**WHAT THE EXERCISE ASKS**.
Please return only the lines from the one holding "would be highly" through the one holding "the algorithm. This", exactly as they appear in the records below, both ends included.

(Collected data)
::::
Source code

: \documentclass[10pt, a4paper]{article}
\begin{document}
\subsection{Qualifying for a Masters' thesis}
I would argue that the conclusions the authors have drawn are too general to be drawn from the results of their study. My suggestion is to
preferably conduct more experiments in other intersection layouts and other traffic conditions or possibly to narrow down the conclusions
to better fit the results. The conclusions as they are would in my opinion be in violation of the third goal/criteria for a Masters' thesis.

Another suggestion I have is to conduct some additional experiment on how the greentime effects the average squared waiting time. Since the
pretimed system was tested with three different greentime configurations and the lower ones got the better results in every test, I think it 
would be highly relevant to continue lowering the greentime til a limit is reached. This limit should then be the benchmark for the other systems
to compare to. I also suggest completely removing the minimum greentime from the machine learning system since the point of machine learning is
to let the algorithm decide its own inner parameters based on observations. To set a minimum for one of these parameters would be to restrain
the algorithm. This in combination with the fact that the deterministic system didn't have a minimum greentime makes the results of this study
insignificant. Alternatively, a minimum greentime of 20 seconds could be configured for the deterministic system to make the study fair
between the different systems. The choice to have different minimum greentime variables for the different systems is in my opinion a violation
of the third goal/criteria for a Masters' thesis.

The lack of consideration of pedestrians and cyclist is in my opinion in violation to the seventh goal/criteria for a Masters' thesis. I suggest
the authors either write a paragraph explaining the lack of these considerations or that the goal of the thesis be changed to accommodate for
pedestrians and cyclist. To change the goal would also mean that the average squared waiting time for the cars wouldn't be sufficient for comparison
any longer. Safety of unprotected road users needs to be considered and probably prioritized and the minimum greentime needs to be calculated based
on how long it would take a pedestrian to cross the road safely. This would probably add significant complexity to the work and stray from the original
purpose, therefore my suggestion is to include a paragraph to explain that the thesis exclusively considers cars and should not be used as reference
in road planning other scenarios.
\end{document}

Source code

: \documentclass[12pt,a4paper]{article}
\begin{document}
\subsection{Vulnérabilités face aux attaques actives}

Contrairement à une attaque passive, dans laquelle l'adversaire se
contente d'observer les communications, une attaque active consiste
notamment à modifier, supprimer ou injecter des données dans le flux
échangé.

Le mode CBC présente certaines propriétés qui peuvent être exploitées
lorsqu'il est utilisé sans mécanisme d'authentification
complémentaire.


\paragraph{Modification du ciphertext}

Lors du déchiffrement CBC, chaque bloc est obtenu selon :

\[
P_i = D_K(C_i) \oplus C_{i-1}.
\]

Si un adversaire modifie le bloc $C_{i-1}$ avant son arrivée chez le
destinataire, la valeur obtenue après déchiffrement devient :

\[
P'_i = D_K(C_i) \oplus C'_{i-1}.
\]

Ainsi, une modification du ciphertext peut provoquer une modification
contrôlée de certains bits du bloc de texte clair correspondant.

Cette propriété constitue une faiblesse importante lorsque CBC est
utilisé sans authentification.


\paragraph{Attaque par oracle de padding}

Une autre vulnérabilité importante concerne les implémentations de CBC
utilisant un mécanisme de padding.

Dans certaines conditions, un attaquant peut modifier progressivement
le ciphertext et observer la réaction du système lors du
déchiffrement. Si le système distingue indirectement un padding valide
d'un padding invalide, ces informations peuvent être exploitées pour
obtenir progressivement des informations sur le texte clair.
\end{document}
::::
**RESPONSE TO THE TASK**.
would be highly relevant to continue lowering the greentime til a limit is reached. This limit should then be the benchmark for the other systems
to compare to. I also suggest completely removing the minimum greentime from the machine learning system since the point of machine learning is
to let the algorithm decide its own inner parameters based on observations. To set a minimum for one of these parameters would be to restrain
the algorithm. This in combination with the fact that the deterministic system didn't have a minimum greentime makes the results of this study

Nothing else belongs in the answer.